[REQUIRED WORK]
How many of the lines in the material below contain the word "participants"? Give the number alone.

[RECORDED DATA]
☆ ☆ ☆ ☆ ☆ ☆ ☆

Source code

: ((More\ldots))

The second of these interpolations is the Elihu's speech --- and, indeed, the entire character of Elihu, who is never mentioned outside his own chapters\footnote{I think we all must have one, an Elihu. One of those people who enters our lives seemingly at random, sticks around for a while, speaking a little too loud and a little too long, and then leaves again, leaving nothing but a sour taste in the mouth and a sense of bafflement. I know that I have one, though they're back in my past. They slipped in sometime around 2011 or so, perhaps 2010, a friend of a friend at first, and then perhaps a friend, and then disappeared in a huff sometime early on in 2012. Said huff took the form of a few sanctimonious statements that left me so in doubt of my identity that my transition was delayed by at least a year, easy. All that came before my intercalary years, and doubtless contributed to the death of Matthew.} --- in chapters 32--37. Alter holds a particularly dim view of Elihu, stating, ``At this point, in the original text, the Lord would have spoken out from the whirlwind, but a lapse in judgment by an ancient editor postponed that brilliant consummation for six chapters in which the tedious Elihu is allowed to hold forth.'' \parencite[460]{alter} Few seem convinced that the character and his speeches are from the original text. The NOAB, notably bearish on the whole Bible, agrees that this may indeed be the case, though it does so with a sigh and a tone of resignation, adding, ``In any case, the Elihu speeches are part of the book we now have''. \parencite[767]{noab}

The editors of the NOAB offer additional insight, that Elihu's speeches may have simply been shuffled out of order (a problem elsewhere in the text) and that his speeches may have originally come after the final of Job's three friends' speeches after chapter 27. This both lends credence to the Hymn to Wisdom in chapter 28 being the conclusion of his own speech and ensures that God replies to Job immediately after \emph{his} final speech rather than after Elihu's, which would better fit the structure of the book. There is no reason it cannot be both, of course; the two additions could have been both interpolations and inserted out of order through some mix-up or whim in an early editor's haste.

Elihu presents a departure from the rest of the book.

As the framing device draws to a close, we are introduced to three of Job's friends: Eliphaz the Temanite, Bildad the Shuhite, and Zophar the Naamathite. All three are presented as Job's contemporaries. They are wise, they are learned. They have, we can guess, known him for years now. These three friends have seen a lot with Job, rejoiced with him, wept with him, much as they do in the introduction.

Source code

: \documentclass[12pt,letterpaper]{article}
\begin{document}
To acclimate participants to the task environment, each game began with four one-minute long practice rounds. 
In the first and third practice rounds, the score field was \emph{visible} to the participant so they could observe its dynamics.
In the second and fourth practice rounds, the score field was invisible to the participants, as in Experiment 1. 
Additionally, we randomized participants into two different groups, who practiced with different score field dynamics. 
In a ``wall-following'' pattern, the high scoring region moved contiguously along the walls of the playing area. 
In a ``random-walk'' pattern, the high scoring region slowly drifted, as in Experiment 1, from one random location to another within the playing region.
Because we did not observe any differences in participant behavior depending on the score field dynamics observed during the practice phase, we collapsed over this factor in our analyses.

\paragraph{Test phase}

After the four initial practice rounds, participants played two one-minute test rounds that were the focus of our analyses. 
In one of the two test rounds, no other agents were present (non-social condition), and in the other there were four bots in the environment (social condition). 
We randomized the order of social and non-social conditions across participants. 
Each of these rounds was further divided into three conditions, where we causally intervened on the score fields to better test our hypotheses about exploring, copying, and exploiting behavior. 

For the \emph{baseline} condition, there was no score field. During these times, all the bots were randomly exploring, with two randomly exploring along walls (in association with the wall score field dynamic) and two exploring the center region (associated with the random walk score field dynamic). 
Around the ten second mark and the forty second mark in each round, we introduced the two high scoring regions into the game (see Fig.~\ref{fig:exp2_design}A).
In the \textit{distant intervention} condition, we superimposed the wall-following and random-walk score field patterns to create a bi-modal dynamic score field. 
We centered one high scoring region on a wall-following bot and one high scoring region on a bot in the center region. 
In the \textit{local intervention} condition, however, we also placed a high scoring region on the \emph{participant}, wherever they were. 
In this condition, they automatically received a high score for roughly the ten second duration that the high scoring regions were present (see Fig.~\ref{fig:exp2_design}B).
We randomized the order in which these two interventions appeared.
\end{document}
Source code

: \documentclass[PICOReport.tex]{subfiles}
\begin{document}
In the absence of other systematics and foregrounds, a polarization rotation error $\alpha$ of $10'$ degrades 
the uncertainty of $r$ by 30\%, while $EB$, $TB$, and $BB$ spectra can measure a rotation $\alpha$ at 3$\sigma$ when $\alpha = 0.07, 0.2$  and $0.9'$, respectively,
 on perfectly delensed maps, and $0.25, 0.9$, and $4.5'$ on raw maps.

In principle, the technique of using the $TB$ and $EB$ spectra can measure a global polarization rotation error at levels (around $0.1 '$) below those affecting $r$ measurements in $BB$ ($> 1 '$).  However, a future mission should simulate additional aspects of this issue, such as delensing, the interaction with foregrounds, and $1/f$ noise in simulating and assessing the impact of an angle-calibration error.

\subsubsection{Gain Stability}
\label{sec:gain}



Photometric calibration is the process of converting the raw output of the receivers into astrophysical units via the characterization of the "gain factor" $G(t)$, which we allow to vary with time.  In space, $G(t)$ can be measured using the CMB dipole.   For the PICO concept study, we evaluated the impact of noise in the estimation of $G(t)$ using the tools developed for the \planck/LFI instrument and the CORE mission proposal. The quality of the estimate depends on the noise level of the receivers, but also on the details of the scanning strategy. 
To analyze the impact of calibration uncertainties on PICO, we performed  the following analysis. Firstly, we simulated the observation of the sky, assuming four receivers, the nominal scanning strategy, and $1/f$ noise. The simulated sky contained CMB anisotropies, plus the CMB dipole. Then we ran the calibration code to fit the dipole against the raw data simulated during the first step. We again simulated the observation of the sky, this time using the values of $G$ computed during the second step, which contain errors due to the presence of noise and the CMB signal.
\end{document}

☆ ☆ ☆ ☆ ☆ ☆ ☆

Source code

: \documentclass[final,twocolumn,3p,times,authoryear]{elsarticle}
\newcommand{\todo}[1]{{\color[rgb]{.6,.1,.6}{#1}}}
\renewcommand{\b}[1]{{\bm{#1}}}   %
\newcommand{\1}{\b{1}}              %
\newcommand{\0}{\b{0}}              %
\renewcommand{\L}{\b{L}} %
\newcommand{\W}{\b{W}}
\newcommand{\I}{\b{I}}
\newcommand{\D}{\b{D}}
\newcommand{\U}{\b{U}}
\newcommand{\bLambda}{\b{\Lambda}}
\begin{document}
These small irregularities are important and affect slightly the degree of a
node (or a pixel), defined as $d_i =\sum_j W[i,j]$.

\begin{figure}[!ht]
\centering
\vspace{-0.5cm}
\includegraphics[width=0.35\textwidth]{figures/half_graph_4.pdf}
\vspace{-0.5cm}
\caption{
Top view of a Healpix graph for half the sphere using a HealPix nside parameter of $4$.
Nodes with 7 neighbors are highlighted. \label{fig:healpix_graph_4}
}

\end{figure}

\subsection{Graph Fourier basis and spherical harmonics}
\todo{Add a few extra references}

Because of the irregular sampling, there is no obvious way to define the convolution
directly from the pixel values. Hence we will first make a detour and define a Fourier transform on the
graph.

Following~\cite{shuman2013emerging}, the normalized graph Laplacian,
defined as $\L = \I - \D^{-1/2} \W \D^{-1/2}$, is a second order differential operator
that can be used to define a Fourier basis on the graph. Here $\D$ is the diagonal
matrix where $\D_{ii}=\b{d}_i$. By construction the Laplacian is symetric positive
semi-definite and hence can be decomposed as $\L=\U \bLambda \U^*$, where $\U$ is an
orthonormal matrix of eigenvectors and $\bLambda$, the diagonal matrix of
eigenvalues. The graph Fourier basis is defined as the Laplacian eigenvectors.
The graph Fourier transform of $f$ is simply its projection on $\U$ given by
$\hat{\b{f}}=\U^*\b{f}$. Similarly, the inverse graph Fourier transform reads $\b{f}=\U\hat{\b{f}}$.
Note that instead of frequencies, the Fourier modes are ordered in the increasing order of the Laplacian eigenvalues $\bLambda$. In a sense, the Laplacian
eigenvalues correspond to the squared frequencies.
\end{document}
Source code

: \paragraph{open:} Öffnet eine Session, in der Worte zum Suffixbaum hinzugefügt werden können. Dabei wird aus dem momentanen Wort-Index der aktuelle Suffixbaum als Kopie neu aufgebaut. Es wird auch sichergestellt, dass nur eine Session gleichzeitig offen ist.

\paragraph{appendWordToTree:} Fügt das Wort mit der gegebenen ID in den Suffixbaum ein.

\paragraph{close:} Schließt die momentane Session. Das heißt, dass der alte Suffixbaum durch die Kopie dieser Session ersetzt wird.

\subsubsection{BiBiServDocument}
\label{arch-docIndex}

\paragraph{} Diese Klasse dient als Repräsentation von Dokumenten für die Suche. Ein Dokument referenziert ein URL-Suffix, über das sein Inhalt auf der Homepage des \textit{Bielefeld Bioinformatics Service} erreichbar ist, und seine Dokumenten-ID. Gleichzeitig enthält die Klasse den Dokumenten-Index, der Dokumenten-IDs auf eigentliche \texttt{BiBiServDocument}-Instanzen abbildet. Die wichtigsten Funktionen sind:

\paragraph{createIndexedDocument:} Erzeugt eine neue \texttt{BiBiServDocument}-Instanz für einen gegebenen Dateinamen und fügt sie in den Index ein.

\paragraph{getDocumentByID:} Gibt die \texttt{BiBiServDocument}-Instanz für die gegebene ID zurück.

☆ ☆ ☆ ☆ ☆ ☆ ☆

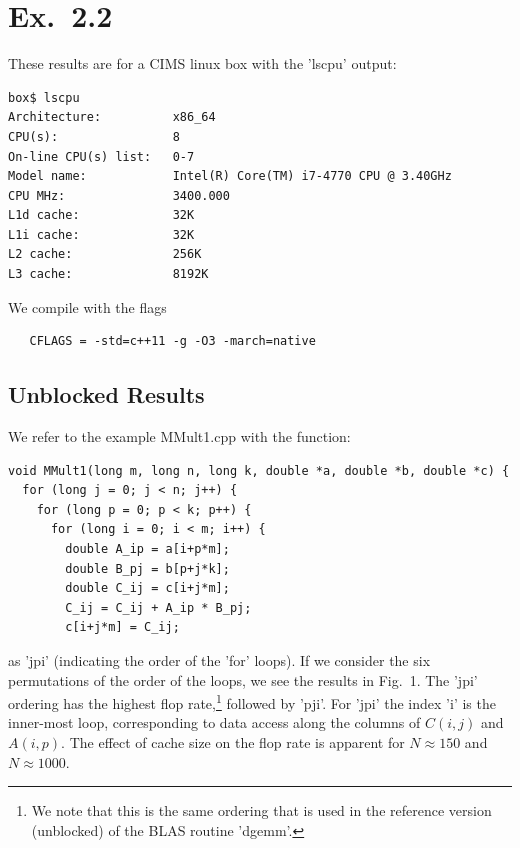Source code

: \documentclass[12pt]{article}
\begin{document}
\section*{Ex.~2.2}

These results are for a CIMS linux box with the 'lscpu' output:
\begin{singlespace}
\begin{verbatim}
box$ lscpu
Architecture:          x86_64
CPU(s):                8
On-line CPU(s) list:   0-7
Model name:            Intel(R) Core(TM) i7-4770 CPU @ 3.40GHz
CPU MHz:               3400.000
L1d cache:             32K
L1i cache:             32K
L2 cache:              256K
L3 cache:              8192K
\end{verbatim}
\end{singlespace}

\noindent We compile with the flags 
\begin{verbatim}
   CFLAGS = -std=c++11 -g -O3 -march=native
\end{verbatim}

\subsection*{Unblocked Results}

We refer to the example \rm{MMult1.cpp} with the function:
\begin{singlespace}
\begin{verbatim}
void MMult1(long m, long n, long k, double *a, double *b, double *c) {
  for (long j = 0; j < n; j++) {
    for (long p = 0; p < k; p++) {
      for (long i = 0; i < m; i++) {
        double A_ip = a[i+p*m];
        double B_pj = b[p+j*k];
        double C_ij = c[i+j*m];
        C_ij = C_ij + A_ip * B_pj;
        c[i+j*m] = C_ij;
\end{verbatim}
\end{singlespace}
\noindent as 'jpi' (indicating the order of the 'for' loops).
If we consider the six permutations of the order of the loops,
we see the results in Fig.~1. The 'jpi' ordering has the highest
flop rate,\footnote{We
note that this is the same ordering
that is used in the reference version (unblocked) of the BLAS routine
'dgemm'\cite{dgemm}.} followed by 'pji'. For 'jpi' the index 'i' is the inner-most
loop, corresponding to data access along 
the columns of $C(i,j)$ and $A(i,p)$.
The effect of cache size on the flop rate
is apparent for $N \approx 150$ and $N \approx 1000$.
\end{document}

☆ ☆ ☆ ☆ ☆ ☆ ☆

[REPLY TO THE TASK]
5